Nous voulons battre la droite dans la rue et dans les urnes. Dans le cas de la mise en place d'un
gouvernement social libéral tel que le gouvernement Hollande, le bloc anticrise prendra la forme
d'un bloc rassemblant les forces sociales et politiques d’opposition de gauche.
Ce rassemblement doit se faire autour d’un programme de mesures d’urgence qui réponde aux
aspirations du plus grand nombre, en lien avec les revendications portées par le mouvement social.
Des mesures qui engagent une rupture avec le capitalisme et avec le productivisme, permettant de
planifier la transition énergétique pour sortir du nucléaire et des énergies fossiles, la rupture avec les
institutions antidémocratiques de la Vème République et le Traité de Lisbonne afin que les peuples de
toute l'Europe prennent en main leur avenir pour construire l'Europe sociale et écologique.

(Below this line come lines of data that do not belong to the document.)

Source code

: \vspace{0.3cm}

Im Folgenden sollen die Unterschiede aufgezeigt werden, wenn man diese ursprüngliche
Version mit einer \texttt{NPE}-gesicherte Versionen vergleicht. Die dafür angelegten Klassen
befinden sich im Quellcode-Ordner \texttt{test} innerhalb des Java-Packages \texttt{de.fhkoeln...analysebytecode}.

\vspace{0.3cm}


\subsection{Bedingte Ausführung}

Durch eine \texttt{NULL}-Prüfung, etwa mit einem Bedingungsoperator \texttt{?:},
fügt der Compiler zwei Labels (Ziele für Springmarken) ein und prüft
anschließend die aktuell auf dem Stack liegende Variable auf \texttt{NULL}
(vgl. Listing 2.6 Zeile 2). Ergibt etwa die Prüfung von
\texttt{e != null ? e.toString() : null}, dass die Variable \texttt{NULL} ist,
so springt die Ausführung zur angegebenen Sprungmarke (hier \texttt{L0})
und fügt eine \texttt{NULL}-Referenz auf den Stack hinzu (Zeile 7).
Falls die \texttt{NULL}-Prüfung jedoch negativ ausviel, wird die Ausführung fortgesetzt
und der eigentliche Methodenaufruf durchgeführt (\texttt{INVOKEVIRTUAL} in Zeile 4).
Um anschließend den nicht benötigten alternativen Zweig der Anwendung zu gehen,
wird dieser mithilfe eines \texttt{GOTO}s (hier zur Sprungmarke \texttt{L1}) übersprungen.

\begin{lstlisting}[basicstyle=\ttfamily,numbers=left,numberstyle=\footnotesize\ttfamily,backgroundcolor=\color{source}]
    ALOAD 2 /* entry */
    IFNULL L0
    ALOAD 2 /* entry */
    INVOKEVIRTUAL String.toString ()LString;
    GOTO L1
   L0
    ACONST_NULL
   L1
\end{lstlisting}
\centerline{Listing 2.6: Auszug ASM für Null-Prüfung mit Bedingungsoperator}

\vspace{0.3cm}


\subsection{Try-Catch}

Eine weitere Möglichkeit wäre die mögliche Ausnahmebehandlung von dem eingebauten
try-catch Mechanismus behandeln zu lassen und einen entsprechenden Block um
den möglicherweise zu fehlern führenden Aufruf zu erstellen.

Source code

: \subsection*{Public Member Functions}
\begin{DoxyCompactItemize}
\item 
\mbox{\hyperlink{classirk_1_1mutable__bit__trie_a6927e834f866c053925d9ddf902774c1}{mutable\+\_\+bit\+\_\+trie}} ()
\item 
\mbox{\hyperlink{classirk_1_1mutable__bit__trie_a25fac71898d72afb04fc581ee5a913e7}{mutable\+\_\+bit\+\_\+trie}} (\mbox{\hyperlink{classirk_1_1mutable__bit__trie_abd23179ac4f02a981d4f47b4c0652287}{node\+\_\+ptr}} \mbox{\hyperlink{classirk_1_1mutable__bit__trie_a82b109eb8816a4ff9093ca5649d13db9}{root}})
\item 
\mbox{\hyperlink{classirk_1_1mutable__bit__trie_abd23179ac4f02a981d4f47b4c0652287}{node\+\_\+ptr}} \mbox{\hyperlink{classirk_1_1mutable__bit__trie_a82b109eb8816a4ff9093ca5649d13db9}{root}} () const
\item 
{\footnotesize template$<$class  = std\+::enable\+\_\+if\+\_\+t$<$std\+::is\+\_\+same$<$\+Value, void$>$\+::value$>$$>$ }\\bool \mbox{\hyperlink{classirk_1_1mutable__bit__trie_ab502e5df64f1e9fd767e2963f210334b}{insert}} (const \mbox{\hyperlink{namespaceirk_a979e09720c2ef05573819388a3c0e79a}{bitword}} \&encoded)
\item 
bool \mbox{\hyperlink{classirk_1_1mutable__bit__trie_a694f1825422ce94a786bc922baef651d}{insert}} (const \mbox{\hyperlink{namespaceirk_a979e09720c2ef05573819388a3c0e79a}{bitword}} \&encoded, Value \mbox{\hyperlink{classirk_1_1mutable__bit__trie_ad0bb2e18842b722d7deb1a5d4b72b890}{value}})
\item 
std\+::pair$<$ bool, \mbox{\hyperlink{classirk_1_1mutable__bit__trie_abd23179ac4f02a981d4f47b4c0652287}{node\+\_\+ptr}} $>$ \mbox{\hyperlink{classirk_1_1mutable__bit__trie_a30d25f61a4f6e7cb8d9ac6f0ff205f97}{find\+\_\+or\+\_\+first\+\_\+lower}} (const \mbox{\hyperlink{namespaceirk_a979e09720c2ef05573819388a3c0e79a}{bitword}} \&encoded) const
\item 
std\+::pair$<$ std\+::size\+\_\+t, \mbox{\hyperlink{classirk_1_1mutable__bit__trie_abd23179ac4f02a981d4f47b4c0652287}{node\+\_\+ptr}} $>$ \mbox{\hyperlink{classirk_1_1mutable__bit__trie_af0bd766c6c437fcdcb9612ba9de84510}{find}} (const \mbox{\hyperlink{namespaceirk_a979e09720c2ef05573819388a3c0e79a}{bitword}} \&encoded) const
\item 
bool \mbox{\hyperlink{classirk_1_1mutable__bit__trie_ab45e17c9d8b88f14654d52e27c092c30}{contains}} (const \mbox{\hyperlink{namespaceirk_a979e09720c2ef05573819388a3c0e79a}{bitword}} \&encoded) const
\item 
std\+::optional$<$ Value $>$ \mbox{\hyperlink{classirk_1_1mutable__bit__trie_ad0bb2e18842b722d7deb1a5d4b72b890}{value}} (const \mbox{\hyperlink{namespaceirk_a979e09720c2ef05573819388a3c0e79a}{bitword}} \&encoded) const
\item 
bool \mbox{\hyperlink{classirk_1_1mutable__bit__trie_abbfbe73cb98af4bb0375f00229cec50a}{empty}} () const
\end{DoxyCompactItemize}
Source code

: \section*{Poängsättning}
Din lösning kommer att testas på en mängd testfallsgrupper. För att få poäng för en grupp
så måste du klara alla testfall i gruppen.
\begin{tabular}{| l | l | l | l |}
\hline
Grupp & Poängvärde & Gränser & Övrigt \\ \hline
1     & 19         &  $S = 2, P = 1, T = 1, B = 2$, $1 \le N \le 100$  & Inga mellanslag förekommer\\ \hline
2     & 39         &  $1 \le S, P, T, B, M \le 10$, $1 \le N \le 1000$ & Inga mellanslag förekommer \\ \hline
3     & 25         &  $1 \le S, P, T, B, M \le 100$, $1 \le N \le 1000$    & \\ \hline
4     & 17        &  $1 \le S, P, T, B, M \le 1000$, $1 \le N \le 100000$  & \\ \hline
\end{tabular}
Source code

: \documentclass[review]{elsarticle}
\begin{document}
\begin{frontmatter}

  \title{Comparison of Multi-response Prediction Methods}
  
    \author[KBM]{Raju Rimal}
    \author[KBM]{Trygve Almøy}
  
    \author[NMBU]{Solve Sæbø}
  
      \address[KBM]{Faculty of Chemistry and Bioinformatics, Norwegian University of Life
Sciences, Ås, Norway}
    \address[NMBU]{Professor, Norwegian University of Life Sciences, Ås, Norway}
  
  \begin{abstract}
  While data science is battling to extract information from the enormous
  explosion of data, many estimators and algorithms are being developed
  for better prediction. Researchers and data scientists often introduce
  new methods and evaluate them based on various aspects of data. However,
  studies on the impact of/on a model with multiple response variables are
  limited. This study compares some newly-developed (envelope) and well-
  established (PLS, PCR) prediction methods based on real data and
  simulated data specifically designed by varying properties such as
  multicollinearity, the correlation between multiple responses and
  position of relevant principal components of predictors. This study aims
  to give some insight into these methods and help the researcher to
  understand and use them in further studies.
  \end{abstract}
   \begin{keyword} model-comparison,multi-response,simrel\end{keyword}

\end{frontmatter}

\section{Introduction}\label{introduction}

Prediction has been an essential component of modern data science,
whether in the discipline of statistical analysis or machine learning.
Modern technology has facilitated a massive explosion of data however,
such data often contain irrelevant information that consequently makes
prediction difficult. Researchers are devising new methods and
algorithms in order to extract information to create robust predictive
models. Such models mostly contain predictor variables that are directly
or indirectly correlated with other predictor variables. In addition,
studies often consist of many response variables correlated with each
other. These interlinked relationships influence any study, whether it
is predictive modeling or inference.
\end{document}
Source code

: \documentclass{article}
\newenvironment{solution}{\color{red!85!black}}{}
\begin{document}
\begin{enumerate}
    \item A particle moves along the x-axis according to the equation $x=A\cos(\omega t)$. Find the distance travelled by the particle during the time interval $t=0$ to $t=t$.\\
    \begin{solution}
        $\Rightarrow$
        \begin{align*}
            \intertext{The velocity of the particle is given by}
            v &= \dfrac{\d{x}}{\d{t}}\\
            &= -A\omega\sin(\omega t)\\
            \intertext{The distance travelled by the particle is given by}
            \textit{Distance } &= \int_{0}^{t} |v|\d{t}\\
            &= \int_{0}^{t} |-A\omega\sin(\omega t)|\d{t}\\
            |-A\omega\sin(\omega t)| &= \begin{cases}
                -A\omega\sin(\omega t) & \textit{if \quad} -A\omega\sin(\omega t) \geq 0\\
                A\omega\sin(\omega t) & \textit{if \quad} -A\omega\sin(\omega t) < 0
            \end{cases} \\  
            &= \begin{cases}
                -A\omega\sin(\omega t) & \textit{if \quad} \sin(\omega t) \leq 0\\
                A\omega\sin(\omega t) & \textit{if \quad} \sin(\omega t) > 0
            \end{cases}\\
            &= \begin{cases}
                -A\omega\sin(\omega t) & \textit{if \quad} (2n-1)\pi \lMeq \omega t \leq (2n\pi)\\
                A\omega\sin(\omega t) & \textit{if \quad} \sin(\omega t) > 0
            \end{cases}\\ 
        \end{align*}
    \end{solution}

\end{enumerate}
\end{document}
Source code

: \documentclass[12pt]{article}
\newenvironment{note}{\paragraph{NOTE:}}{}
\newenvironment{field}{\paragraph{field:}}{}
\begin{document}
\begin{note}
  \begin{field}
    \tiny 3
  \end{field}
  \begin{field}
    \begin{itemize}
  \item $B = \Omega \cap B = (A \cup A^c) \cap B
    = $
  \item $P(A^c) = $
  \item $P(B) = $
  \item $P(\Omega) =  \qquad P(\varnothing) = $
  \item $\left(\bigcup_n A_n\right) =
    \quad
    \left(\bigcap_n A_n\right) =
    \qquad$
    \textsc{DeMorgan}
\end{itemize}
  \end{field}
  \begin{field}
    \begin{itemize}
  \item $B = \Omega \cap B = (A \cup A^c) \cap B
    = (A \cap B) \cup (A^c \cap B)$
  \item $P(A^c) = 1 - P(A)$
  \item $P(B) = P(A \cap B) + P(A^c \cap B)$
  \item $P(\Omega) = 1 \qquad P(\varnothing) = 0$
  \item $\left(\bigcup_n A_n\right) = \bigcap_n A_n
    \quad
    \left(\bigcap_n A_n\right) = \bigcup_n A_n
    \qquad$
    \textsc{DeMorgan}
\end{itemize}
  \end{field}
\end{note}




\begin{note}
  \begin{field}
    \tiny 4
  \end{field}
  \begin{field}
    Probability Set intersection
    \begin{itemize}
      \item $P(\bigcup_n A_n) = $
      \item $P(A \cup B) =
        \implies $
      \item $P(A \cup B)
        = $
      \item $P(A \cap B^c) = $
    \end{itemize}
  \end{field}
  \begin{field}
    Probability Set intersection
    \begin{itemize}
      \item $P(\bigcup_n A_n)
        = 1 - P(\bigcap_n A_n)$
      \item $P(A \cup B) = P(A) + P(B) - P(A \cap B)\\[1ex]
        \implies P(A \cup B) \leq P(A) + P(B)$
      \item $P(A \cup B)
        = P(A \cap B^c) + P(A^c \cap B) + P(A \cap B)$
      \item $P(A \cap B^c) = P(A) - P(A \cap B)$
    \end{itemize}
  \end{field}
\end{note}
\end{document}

Ce rassemblement doit agir pour une mobilisation massive des salarié-es, des jeunes, des chômeurs,
des précaires, des habitant-es des quartiers populaires, des retraité-es, mobilisation indispensable
dans les villes et les campagnes pour imposer ces mesures d’urgence.
Ce rassemblement doit se baser sur des objectifs communs pour les campagnes et les mobilisations,
en particulier contre le paiement de la dette publique illégitime.
Ce rassemblement doit être en capacité d’apparaître sur le terrain électoral, notamment pour les
législatives, de porter une alternative politique crédible refusant la participation à un gouvernement
et à une majorité parlementaire PS.
Nous en appelons aux militantes et aux militants du NPA pour oeuvrer à une réorientation du NPA
sur ces bases.
Militant-es du NPA ou l'ayant quitté, cette politique, nous la proposons à tous les anticapitalistes.
C’est à cette perspective que notre courant public oeuvrera, dans le débat et dans l’action avec les
forces à la gauche du parti socialiste et les acteurs, les actrices du mouvement social.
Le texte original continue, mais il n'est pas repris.